▶ Exercise brief
From the first line to the last, restate the material word for word, omitting pictures.

▶ Records supplied

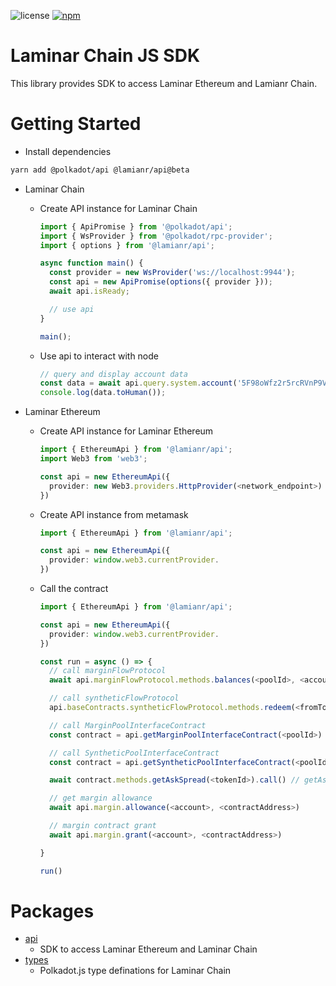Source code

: ![license](https://img.shields.io/badge/License-Apache%202.0-blue?logo=apache&style=flat-square)
[![npm](https://img.shields.io/npm/v/@laminar/api?logo=npm&style=flat-square)](https://www.npmjs.com/package/@laminar/api)

# Laminar Chain JS SDK

This library provides SDK to access Laminar Ethereum and Lamianr Chain.

# Getting Started

- Install dependencies

```bash
yarn add @polkadot/api @lamianr/api@beta
```

- Laminar Chain

  - Create API instance for Laminar Chain

    ```ts
    import { ApiPromise } from '@polkadot/api';
    import { WsProvider } from '@polkadot/rpc-provider';
    import { options } from '@lamianr/api';

    async function main() {
      const provider = new WsProvider('ws://localhost:9944');
      const api = new ApiPromise(options({ provider }));
      await api.isReady;

      // use api
    }

    main();
    ```

  - Use api to interact with node

    ```ts
    // query and display account data
    const data = await api.query.system.account('5F98oWfz2r5rcRVnP9VCndg33DAAsky3iuoBSpaPUbgN9AJn');
    console.log(data.toHuman());
    ```

- Laminar Ethereum

  - Create API instance for Laminar Ethereum

    ```ts
    import { EthereumApi } from '@lamianr/api';
    import Web3 from 'web3';

    const api = new EthereumApi({
      provider: new Web3.providers.HttpProvider(<network_endpoint>)
    })
    ```

  - Create API instance from metamask

    ```ts
    import { EthereumApi } from '@lamianr/api';

    const api = new EthereumApi({
      provider: window.web3.currentProvider.
    })
    ```

  - Call the contract

    ```ts
    import { EthereumApi } from '@lamianr/api';

    const api = new EthereumApi({
      provider: window.web3.currentProvider.
    })

    const run = async () => {
      // call marginFlowProtocol
      await api.marginFlowProtocol.methods.balances(<poolId>, <account>).call() // balance

      // call syntheticFlowProtocol
      api.baseContracts.syntheticFlowProtocol.methods.redeem(<fromToken>, <poolId>, <amount>).send(<sendOption>) // redeem

      // call MarginPoolInterfaceContract
      const contract = api.getMarginPoolInterfaceContract(<poolId>)

      // call SyntheticPoolInterfaceContract
      const contract = api.getSyntheticPoolInterfaceContract(<poolId>)

      await contract.methods.getAskSpread(<tokenId>).call() // getAskSpread

      // get margin allowance
      await api.margin.allowance(<account>, <contractAddress>)

      // margin contract grant
      await api.margin.grant(<account>, <contractAddress>)

    }

    run()
    ```

# Packages

- [api](./packages/api)
  - SDK to access Laminar Ethereum and Laminar Chain
- [types](./packages/types)
  - Polkadot.js type definations for Laminar Chain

▶ Result
Source code

: ![license](https://img.shields.io/badge/License-Apache%202.0-blue?logo=apache&style=flat-square)
[![npm](https://img.shields.io/npm/v/@laminar/api?logo=npm&style=flat-square)](https://www.npmjs.com/package/@laminar/api)

# Laminar Chain JS SDK

This library provides SDK to access Laminar Ethereum and Lamianr Chain.

# Getting Started

- Install dependencies

```bash
yarn add @polkadot/api @lamianr/api@beta
```

- Laminar Chain

  - Create API instance for Laminar Chain

    ```ts
    import { ApiPromise } from '@polkadot/api';
    import { WsProvider } from '@polkadot/rpc-provider';
    import { options } from '@lamianr/api';

    async function main() {
      const provider = new WsProvider('ws://localhost:9944');
      const api = new ApiPromise(options({ provider }));
      await api.isReady;

      // use api
    }

    main();
    ```

  - Use api to interact with node

    ```ts
    // query and display account data
    const data = await api.query.system.account('5F98oWfz2r5rcRVnP9VCndg33DAAsky3iuoBSpaPUbgN9AJn');
    console.log(data.toHuman());
    ```

- Laminar Ethereum

  - Create API instance for Laminar Ethereum

    ```ts
    import { EthereumApi } from '@lamianr/api';
    import Web3 from 'web3';

    const api = new EthereumApi({
      provider: new Web3.providers.HttpProvider(<network_endpoint>)
    })
    ```

  - Create API instance from metamask

    ```ts
    import { EthereumApi } from '@lamianr/api';

    const api = new EthereumApi({
      provider: window.web3.currentProvider.
    })
    ```

  - Call the contract

    ```ts
    import { EthereumApi } from '@lamianr/api';

    const api = new EthereumApi({
      provider: window.web3.currentProvider.
    })

    const run = async () => {
      // call marginFlowProtocol
      await api.marginFlowProtocol.methods.balances(<poolId>, <account>).call() // balance

      // call syntheticFlowProtocol
      api.baseContracts.syntheticFlowProtocol.methods.redeem(<fromToken>, <poolId>, <amount>).send(<sendOption>) // redeem

      // call MarginPoolInterfaceContract
      const contract = api.getMarginPoolInterfaceContract(<poolId>)

      // call SyntheticPoolInterfaceContract
      const contract = api.getSyntheticPoolInterfaceContract(<poolId>)

      await contract.methods.getAskSpread(<tokenId>).call() // getAskSpread

      // get margin allowance
      await api.margin.allowance(<account>, <contractAddress>)

      // margin contract grant
      await api.margin.grant(<account>, <contractAddress>)

    }

    run()
    ```

# Packages

- [api](./packages/api)
  - SDK to access Laminar Ethereum and Laminar Chain
- [types](./packages/types)
  - Polkadot.js type definations for Laminar Chain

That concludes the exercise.